Anyway, note the grass-roots disintegration is just starting - forget following the market. That is a casino where players are guessing about the future and how to best position oneself. It is fun and eventually reflects the macro conditions, but do not think a guy in Jersey buying GM last week knows what the hell is going on. (Why were people buying GM? First Prize for figuring out why one buys stock in a pending bankrupt company is one coffee and bagel. I sat around trying to figure out what I was missing.)

Time:

The United States economy lost 345,000 jobs in May, the government reported on Friday, a sharp slowing in the pace of job losses that fueled hopes that the economy was on its way toward stabilizing.

The recession continued to take a toll as the unemployment rate climbed to 9.4 percent, its highest point in a quarter-century. The rate — a measure of jobless people looking for work — rose more than expected, partly because more people were resuming the hunt for a job.

Economists were encouraged that businesses were cutting fewer jobs, but six million jobs have now disappeared since the recession began in December 2007, and 14.5 million people are now unemployed.
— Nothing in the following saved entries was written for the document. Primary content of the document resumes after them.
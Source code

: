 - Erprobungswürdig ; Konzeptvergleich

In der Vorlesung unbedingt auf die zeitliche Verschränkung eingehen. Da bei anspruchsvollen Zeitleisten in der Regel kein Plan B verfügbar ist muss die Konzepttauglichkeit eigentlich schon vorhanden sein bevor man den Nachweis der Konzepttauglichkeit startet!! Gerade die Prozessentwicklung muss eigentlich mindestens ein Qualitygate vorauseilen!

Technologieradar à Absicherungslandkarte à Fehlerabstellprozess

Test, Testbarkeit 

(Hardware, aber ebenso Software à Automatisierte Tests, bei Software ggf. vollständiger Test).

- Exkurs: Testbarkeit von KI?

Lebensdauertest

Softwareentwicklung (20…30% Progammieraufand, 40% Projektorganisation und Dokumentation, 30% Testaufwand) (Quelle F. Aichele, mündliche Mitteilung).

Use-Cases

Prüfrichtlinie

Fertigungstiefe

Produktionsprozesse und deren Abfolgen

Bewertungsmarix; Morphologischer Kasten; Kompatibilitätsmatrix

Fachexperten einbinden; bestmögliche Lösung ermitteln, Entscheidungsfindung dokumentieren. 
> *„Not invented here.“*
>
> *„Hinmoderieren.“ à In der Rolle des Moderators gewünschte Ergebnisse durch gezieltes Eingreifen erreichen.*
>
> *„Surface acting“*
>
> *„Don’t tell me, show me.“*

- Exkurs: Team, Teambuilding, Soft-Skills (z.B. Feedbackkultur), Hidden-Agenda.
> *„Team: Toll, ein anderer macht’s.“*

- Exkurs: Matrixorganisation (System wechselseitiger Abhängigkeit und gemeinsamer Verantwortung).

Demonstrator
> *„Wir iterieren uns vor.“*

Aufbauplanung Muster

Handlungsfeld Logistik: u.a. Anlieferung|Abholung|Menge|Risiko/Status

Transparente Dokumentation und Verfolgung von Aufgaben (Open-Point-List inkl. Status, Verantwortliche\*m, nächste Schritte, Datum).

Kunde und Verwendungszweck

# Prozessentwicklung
They warned that job losses were likely to pile up through the rest of the year as the country’s labor market bottomed out. “These are still terrible numbers,” said Ian Shepherdson, chief United States economist at High Frequency Economics. “We’re a million miles away from a recovery.”

Financial markets nonetheless sensed recovery a bit nearer. Futures on the Dow Jones industrial average rose, and the price of oil shot above $70 a barrel for the first time since November, bolstered by hopes that demand would rebound as the global economy recovered.

In normal times, the loss of so many jobs in a single month would have been interpreted as a calamity. But 18 months into the longest recession since the 1930s, economists said the milder pace of job losses indicated that the economy was gradually leveling off as government stimulus money trickled out and businesses reined in their budgets and payrolls.

“Things are still getting worse, but the pace of decline has slowed down,” said David Wyss, chief economist at Standard & Poor’s. “Over all, it’s not quite as dire as it looked in the first quarter.”

The economy lost an average of more than 700,000 jobs per month during the first three months of the year as shocks from the credit crisis surged through the broader economy. But the pace of job losses eased to a revised 504,000 in April, a welcome sign that the decline in the job market would not continue forever.

Still, by nearly any measure, workers endured another brutal stretch of layoffs, furloughs and pink slips in May. Even as the broader economy made some halting steps toward recovery, businesses continued to slash their staffs and cut employee hours. Economists were expecting 520,000 job losses in May, and predicted the unemployment rate would reach 9.2 percent.

“There’s no question that the jobless rate is going to continue to rise,” said Bernard Baumohl, managing director of the Economic Outlook Group. “It’s a dismal job market. It’s going to remain awful easily for the balance of this year.”

Just this week, General Motors announced it was closing or idling 14 plants across the country, including several in Michigan, which has the nation’s highest unemployment rate. The closings will affect as many as 20,000 workers, and are just part of a vast reorganization by the automakers G.M. and Chrysler....
So, the question remains: what do we do where the government will force down interest rates artificially, thereby creating a backlog of pressure upward created by intentional inflation? There are choices to consider: buy precious metal, get fixed loans now, by bonds that are inflation adjusted.

Bob projects Barney the Purple Congressaur will soon succeed in having state bonds secured by the federal government, why not? - the state is self destructing, so buying a California obligation today will lock in 7%. He mentioned it would be tax free, but I am not sure if that works if you are in NY. On the other hand, he knows this stuff.

Such a smart move begs the question, is 7% enough? Or, do we just get out of the American economy.